Reed Technology and Information Services Inc
- Type: Subsidiary
- Industry: Information Services
- Founded: 1961
- Headquarters: Horsham, PA, United States
- Products: Complex data capture XML format, conversion and management; web and social media capture and archiving services; Patent Advisor Suite and IP Services

= Reed Tech =

Reed Technology and Information Services Inc. is a company that provides electronic content management services, engaging in data capture and conversion, preservation, analysis, e-submission and publication for corporate, legal and government clients. The company was founded in 1961 and is based in Horsham, Pennsylvania, with an additional office in Alexandria, Virginia.

==History==
The company was incorporated in 1966 as International Computaprint Corporation (ICC). In 1969, the U.S. Patent and Trademark Office (USPTO) contracted ICC to develop and operate a computer system for use in the patent publishing process. As part of the company's core business in managing and converting data, the company launched the ReedFax service in 1992, making copies of U.S. and foreign patent and trademark documents available to law firms, corporate legal departments and patent practitioners.

In 1995, the company changed its name to Reed Technology and Information Services Inc.

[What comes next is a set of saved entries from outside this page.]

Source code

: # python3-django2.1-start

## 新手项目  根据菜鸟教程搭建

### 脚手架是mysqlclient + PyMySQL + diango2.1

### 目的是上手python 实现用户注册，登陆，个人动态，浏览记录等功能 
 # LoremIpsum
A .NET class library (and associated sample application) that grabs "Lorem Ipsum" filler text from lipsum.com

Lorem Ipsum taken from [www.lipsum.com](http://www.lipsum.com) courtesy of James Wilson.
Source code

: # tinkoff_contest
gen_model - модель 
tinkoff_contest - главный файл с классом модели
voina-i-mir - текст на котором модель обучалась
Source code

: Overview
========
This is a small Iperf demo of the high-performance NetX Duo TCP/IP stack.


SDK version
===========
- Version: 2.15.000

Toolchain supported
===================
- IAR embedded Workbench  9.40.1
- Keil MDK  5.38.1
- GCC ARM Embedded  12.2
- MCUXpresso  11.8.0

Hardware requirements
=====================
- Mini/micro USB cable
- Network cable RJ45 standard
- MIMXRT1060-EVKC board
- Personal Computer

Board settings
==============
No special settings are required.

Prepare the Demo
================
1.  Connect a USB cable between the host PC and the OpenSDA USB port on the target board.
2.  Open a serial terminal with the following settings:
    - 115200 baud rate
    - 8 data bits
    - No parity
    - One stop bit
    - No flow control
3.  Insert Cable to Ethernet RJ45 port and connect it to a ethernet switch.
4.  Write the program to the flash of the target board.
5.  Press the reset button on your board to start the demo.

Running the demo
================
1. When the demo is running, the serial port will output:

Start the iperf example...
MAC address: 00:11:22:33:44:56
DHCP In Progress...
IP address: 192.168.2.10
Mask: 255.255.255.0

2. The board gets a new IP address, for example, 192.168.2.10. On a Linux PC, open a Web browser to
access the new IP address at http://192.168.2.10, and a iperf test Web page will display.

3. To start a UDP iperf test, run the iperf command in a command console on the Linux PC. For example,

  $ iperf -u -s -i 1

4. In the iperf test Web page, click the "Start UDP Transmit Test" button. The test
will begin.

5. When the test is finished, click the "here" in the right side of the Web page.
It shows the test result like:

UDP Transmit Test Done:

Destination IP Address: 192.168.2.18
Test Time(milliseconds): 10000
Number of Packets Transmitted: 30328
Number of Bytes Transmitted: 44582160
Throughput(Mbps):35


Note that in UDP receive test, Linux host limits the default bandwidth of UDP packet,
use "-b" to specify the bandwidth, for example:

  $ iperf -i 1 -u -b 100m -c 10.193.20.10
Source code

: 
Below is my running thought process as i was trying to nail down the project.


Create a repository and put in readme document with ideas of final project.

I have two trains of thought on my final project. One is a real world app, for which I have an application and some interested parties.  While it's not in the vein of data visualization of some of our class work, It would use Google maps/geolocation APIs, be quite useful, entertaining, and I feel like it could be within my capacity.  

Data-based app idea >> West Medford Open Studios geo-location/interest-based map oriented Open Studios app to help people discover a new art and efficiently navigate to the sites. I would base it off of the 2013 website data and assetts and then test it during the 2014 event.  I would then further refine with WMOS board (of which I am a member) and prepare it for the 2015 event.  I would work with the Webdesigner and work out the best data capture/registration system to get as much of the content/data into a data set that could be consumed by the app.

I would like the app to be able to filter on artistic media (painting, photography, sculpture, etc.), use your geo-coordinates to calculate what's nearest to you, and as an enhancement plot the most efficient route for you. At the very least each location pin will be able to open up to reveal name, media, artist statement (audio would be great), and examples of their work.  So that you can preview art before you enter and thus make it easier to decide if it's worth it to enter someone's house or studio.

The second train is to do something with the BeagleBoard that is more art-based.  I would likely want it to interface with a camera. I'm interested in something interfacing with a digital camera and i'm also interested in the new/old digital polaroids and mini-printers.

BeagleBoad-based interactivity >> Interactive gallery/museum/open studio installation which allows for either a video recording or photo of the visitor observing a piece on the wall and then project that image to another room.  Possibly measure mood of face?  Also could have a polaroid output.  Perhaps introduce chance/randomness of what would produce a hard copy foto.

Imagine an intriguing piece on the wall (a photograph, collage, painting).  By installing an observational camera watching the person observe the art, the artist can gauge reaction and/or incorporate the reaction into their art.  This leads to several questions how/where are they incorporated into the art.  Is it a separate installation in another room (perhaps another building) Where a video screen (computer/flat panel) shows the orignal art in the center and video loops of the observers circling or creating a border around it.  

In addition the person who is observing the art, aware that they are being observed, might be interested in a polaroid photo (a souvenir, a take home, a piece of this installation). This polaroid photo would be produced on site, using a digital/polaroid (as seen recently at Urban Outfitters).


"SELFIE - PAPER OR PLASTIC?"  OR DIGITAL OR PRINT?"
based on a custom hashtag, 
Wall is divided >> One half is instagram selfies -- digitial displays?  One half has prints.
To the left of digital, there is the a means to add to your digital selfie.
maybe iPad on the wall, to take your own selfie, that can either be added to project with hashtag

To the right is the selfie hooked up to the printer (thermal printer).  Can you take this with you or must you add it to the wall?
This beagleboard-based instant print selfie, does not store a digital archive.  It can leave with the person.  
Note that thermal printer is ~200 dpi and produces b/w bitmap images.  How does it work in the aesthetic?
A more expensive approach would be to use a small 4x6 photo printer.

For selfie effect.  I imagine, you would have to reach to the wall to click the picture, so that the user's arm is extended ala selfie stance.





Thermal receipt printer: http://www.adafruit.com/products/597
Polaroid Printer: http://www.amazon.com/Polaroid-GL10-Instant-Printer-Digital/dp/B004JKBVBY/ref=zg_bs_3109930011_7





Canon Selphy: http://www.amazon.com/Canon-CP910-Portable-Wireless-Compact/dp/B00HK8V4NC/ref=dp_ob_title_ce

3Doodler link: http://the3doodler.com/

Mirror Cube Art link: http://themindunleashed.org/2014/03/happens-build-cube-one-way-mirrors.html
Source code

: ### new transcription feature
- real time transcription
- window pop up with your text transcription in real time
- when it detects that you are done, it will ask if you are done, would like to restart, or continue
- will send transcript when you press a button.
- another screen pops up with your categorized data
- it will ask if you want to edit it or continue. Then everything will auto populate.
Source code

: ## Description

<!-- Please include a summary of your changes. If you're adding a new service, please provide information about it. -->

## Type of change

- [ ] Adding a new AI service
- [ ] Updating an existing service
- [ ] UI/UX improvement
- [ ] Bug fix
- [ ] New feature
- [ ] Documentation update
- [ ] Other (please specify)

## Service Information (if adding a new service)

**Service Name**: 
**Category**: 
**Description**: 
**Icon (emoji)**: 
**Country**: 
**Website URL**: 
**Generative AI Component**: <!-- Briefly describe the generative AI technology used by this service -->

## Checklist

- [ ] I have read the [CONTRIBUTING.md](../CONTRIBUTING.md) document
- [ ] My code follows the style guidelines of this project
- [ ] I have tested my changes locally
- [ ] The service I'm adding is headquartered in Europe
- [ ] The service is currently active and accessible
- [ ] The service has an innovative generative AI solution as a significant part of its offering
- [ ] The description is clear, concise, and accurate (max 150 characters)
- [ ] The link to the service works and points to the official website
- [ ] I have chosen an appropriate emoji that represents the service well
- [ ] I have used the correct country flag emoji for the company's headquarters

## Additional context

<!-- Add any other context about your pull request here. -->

When the U.S. Food and Drug Administration (FDA) mandated that all prescription drug labeling information must be submitted in Structured Product Labeling Extensible Markup Language (SPL XML) format in 2005, Reed Tech created an SPL XML submission solution for the pharmaceutical sciences and other life sciences industries, for which the company won a 2010 CIO100 Award. The company also achieved Federal Information Security Management Act (FISMA) certification for its data center operations in 2006.

In 2012, Reed Technology achieved SOC2 SSAE-16 accreditation from the AICPA.

==Products and services==
As a LexisNexis company, Reed Tech specializes in the field of content management and intellectual property services in the areas of life sciences, patent prosecution, research and analysis.

=== Intellectual property ===
The Reed Tech Intellectual Property products span a range of capabilities, including data capture and conversion, preservation, analysis, e-submission and publication for corporate, legal and government clients. In 2013, Reed Tech, in collaboration with PatentCore, announced the launch of the PatentAdvisor service, designed to deliver searchable and actionable data for patent attorneys and IP-driven companies focused on the prosecution and management of patents by providing searchable, filterable access to historical behavior data for nearly every U.S. patent examiner and art unit. In addition, document retrieval, translations, and research and analysis of U.S. and international patent documents are offered through the company's IP Services (formerly ReedFax).

=== Life sciences ===
The company's Life Sciences products focus on electronic data conversion and submissions to regulatory agencies, including the U.S. Food and Drug Administration (FDA) as a solution for the FDA’s Structured Product Labeling (SPL) format and the XEVMPD format for the European Medicines Agency (EMA). Since the inception of SPL in 2005, Reed Tech has worked closely with the pharmaceutical industry and the FDA, and is a member of the Health Level 7 (HL7) working group. Utilizing the SPL XML format, Reed Tech also offers label printing and publishing solutions, allowing pharmaceutical companies to reuse FDA-approved drug labels for printed marketing and manufacturing materials.

Reed Tech helps companies find detailed human and animal health drug product label information online with its PDR3D digital drug database and LabelDataPlus.com.

In September 2013, the FDA issued a final rule requiring medical device manufacturers to provide a Unique Device Identification (UDI) to a centralized Global UDI (GUDID) database, much like the FDA's SPL database. Reed Tech has developed a UDI / GUDID solution to meet the growing demand from device firms for help in complying with the time- and resource-intensive submission process.